**WORK TASK**
Retype every line from the start of the data down to and including the line with "## 更新日志 Update log". Skip the pictures.

DATA SECTION: Begin

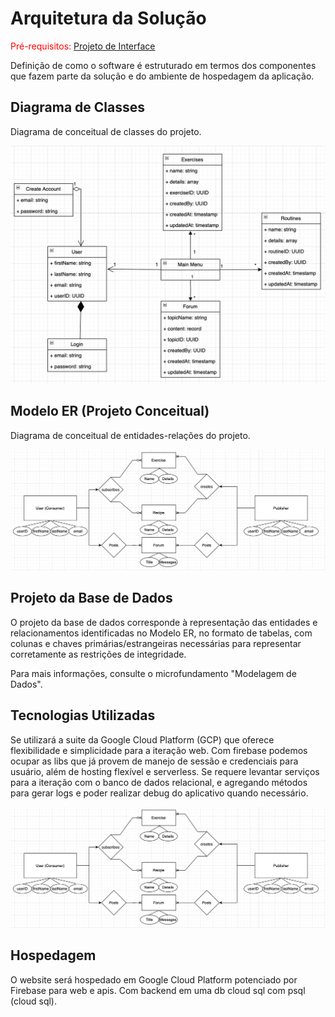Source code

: # Arquitetura da Solução

<span style="color:red">Pré-requisitos: <a href="3-Projeto de Interface.md"> Projeto de Interface</a></span>

Definição de como o software é estruturado em termos dos componentes que fazem parte da solução e do ambiente de hospedagem da aplicação.

## Diagrama de Classes

Diagrama de conceitual de classes do projeto.


![Diagrama de Classes](img/class_diagram.png)

## Modelo ER (Projeto Conceitual)

Diagrama de conceitual de entidades-relações do projeto.


![Diagrama de Classes](img/er_conceptual_diagram.png)



## Projeto da Base de Dados

O projeto da base de dados corresponde à representação das entidades e relacionamentos identificadas no Modelo ER, no formato de tabelas, com colunas e chaves primárias/estrangeiras necessárias para representar corretamente as restrições de integridade.
 
Para mais informações, consulte o microfundamento "Modelagem de Dados".

## Tecnologias Utilizadas

Se utilizará a suite da Google Cloud Platform (GCP) que oferece flexibilidade e simplicidade para a iteração web. Com firebase podemos ocupar as libs que já provem de manejo de sessão e credenciais para usuário, além de hosting flexível e serverless. Se requere levantar serviços para a iteração com o banco de dados relacional, e agregando métodos para gerar logs e poder realizar debug do aplicativo quando necessário.


![Diagrama de Classes](img/er_conceptual_diagram.png)


## Hospedagem

O website será hospedado em Google Cloud Platform potenciado por Firebase para web e apis. Com backend em uma db cloud sql com psql (cloud sql).
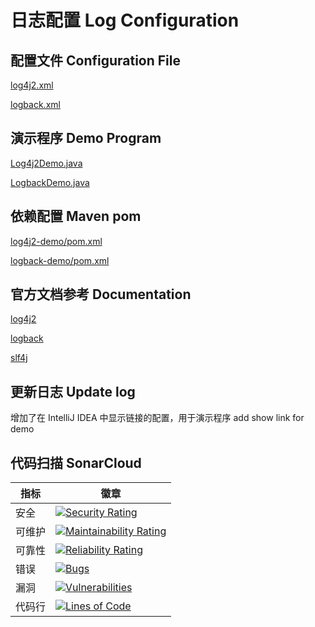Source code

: # 日志配置 Log Configuration

## 配置文件 Configuration File

[log4j2.xml](log4j2-demo/src/main/resources/log4j2.xml)

[logback.xml](logback-demo/src/main/resources/logback.xml)


## 演示程序 Demo Program

[Log4j2Demo.java](log4j2-demo/src/main/java/io/github/linwancen/demo/log4j2/Log4j2Demo.java)

[LogbackDemo.java](logback-demo/src/main/java/io/github/linwancen/demo/logback/LogbackDemo.java)


## 依赖配置 Maven pom

[log4j2-demo/pom.xml](log4j2-demo/pom.xml)

[logback-demo/pom.xml](logback-demo/pom.xml)


## 官方文档参考 Documentation

[log4j2](http://logging.apache.org/log4j/2.x/manual/appenders.html)

[logback](http://logback.qos.ch/manual/appenders.html)

[slf4j](http://www.slf4j.org/faq.html#yet_another_facade)


## 更新日志 Update log

增加了在 IntelliJ IDEA 中显示链接的配置，用于演示程序
add show link for demo


## 代码扫描 SonarCloud

指标  | 徽章
---   | ---
安全  | [![Security Rating](https://sonarcloud.io/api/project_badges/measure?project=LinWanCen_log-demo-pom&metric=security_rating)](https://sonarcloud.io/dashboard?id=LinWanCen_log-demo-pom)
可维护| [![Maintainability Rating](https://sonarcloud.io/api/project_badges/measure?project=LinWanCen_log-demo-pom&metric=sqale_rating)](https://sonarcloud.io/dashboard?id=LinWanCen_log-demo-pom)
可靠性| [![Reliability Rating](https://sonarcloud.io/api/project_badges/measure?project=LinWanCen_log-demo-pom&metric=reliability_rating)](https://sonarcloud.io/dashboard?id=LinWanCen_log-demo-pom)
错误  | [![Bugs](https://sonarcloud.io/api/project_badges/measure?project=LinWanCen_log-demo-pom&metric=bugs)](https://sonarcloud.io/dashboard?id=LinWanCen_log-demo-pom)
漏洞  | [![Vulnerabilities](https://sonarcloud.io/api/project_badges/measure?project=LinWanCen_log-demo-pom&metric=vulnerabilities)](https://sonarcloud.io/dashboard?id=LinWanCen_log-demo-pom)
代码行| [![Lines of Code](https://sonarcloud.io/api/project_badges/measure?project=LinWanCen_log-demo-pom&metric=ncloc)](https://sonarcloud.io/dashboard?id=LinWanCen_log-demo-pom)
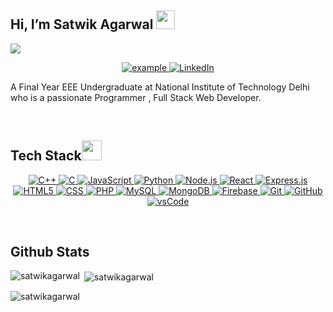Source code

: ## Hi, I’m Satwik Agarwal <img src = "https://raw.githubusercontent.com/MartinHeinz/MartinHeinz/master/wave.gif" width = 30px> 
<p>
  <img src="https://readme-typing-svg.herokuapp.com?&font=IBM+Plex+Sans&color=abcdef&size=20&lines=Welcome+to+my+GitHub+Profile!;I'm+a+Programmer;I'm+a+Web+Developer;I'm+a++Computer+Science+Undergraduate" />
</p>

<p align ="center">
  <a href="mailto:satwikagarwal1@gmail.com?subject=Feedback%20From%20Github&body=Hello," target="_blank">
    <img src="https://img.shields.io/badge/Gmail-D14836?style=for-the-badge&logo=gmail&logoColor=white" alt="example"/>
  </a>
   <a href="https://linkedin.com/in/satwik agarwal" target="_blank">
    <img alt="LinkedIn" src="https://img.shields.io/badge/LinkedIn-0077B5?style=for-the-badge&logo=linkedin&logoColor=white">
  </a>   
 
  </a>  
  </p>


<p >A Final Year EEE Undergraduate at National Institute of Technology Delhi who is a passionate Programmer , Full Stack Web Developer.
</p>



<br/>

## Tech Stack<img src = "https://media2.giphy.com/media/QssGEmpkyEOhBCb7e1/giphy.gif?cid=ecf05e47a0n3gi1bfqntqmob8g9aid1oyj2wr3ds3mg700bl&rid=giphy.gif" width = 32px> 

<p align="center">
<a href="https://www.cplusplus.com/" target="_blank">
  <img alt="C++" src="https://img.shields.io/badge/C++-00599C?style=for-the-badge&logo=cplusplus&logoColor=white">
</a>

<a href="https://www.iso.org/standard/74528.html" target="_blank">
  <img alt="C" src="https://img.shields.io/badge/C-00599C?style=for-the-badge&logo=c&logoColor=white">
</a>

<a href="https://www.javascript.com/" target="_blank">
  <img alt="JavaScript" src="https://img.shields.io/badge/JavaScript-F7DF1E?style=for-the-badge&logo=javascript&logoColor=black">
</a>

<a href="https://www.python.org" target="_blank">
  <img alt="Python" src="https://img.shields.io/badge/Python-3776AB?style=for-the-badge&logo=python&logoColor=white">
</a>

<a href="https://nodejs.org/" target="_blank">
  <img alt="Node.js" src="https://img.shields.io/badge/Node.js-339933?style=for-the-badge&logo=node.js&logoColor=white">
</a>

<a href="https://reactjs.org/" target="_blank">
  <img alt="React" src="https://img.shields.io/badge/React-61DAFB?style=for-the-badge&logo=react&logoColor=black">
</a>

<a href="https://expressjs.com/" target="_blank">
  <img alt="Express.js" src="https://img.shields.io/badge/Express.js-000000?style=for-the-badge&logo=express&logoColor=white">
</a>

<a href="https://developer.mozilla.org/en-US/docs/Web/Guide/HTML/HTML5" target="_blank">
  <img alt="HTML5" src="https://img.shields.io/badge/HTML5-E34F26?style=for-the-badge&logo=html5&logoColor=white">
</a>

<a href="https://developer.mozilla.org/en-US/docs/Web/CSS" target="_blank">
  <img alt="CSS" src="https://img.shields.io/badge/CSS-1572B6?style=for-the-badge&logo=css3&logoColor=white">
</a>

<a href="https://www.php.net/" target="_blank">
  <img alt="PHP" src="https://img.shields.io/badge/PHP-777BB4?style=for-the-badge&logo=php&logoColor=white">
</a>

<a href="https://www.mysql.com/" target="_blank">
  <img alt="MySQL" src="https://img.shields.io/badge/MySQL-4479A1?style=for-the-badge&logo=mysql&logoColor=white">
</a>

<a href="https://www.mongodb.com/" target="_blank">
  <img alt="MongoDB" src="https://img.shields.io/badge/MongoDB-47A248?style=for-the-badge&logo=mongodb&logoColor=white">
</a>

<a href="https://firebase.google.com/" target="_blank">
  <img alt="Firebase" src="https://img.shields.io/badge/Firebase-FFCA28?style=for-the-badge&logo=firebase&logoColor=black">
</a>

<a href="https://git-scm.com/" target="_blank">
  <img alt="Git" src="https://img.shields.io/badge/Git-F05032?style=for-the-badge&logo=git&logoColor=white">
</a>

<a href="https://github.com/" target="_blank">
  <img alt="GitHub" src="https://img.shields.io/badge/GitHub-181717?style=for-the-badge&logo=github&logoColor=white">
</a>

  <a href="https://code.visualstudio.com/" target="_blank">
    <img src="https://img.shields.io/badge/vscode-007ACC.svg?style=for-the-badge&logo=visualstudiocode&logoColor=white" alt="vsCode"/> 
  </a>
</p>

<br/>


## Github Stats
<p><img align="left" src="https://github-readme-stats.vercel.app/api/top-langs?username=satwikagarwal&show_icons=true&locale=en&layout=compact" alt="satwikagarwal" /></p>

<p>&nbsp;<img align="center" src="https://github-readme-stats.vercel.app/api?username=satwikagarwal&show_icons=true&locale=en" alt="satwikagarwal" /></p>

<p><img align="center" src="https://github-readme-streak-stats.herokuapp.com/?user=satwikagarwal&" alt="satwikagarwal" /></p>
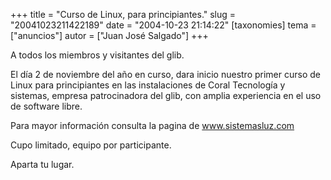+++
title = "Curso de Linux, para principiantes."
slug = "20041023211422189"
date = "2004-10-23 21:14:22"
[taxonomies]
tema = ["anuncios"]
autor = ["Juan José Salgado"]
+++

A todos los miembros y visitantes del glib.

El día 2 de noviembre del año en curso, dara inicio nuestro primer curso
de Linux para principiantes en las instalaciones de Coral Tecnología y
sistemas, empresa patrocinadora del glib, con amplia experiencia en el
uso de software libre.

Para mayor información consulta la pagina de www.sistemasluz.com

Cupo limitado, equipo por participante.

Aparta tu lugar.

DATA SECTION: End

**TASK RESPONSE**
Source code

: # Arquitetura da Solução

<span style="color:red">Pré-requisitos: <a href="3-Projeto de Interface.md"> Projeto de Interface</a></span>

Definição de como o software é estruturado em termos dos componentes que fazem parte da solução e do ambiente de hospedagem da aplicação.

## Diagrama de Classes

Diagrama de conceitual de classes do projeto.


![Diagrama de Classes](img/class_diagram.png)

## Modelo ER (Projeto Conceitual)

Diagrama de conceitual de entidades-relações do projeto.


![Diagrama de Classes](img/er_conceptual_diagram.png)



## Projeto da Base de Dados

O projeto da base de dados corresponde à representação das entidades e relacionamentos identificadas no Modelo ER, no formato de tabelas, com colunas e chaves primárias/estrangeiras necessárias para representar corretamente as restrições de integridade.
 
Para mais informações, consulte o microfundamento "Modelagem de Dados".

## Tecnologias Utilizadas

Se utilizará a suite da Google Cloud Platform (GCP) que oferece flexibilidade e simplicidade para a iteração web. Com firebase podemos ocupar as libs que já provem de manejo de sessão e credenciais para usuário, além de hosting flexível e serverless. Se requere levantar serviços para a iteração com o banco de dados relacional, e agregando métodos para gerar logs e poder realizar debug do aplicativo quando necessário.


![Diagrama de Classes](img/er_conceptual_diagram.png)


## Hospedagem

O website será hospedado em Google Cloud Platform potenciado por Firebase para web e apis. Com backend em uma db cloud sql com psql (cloud sql).
Source code

: # 日志配置 Log Configuration

## 配置文件 Configuration File

[log4j2.xml](log4j2-demo/src/main/resources/log4j2.xml)

[logback.xml](logback-demo/src/main/resources/logback.xml)


## 演示程序 Demo Program

[Log4j2Demo.java](log4j2-demo/src/main/java/io/github/linwancen/demo/log4j2/Log4j2Demo.java)

[LogbackDemo.java](logback-demo/src/main/java/io/github/linwancen/demo/logback/LogbackDemo.java)


## 依赖配置 Maven pom

[log4j2-demo/pom.xml](log4j2-demo/pom.xml)

[logback-demo/pom.xml](logback-demo/pom.xml)


## 官方文档参考 Documentation

[log4j2](http://logging.apache.org/log4j/2.x/manual/appenders.html)

[logback](http://logback.qos.ch/manual/appenders.html)

[slf4j](http://www.slf4j.org/faq.html#yet_another_facade)


## 更新日志 Update log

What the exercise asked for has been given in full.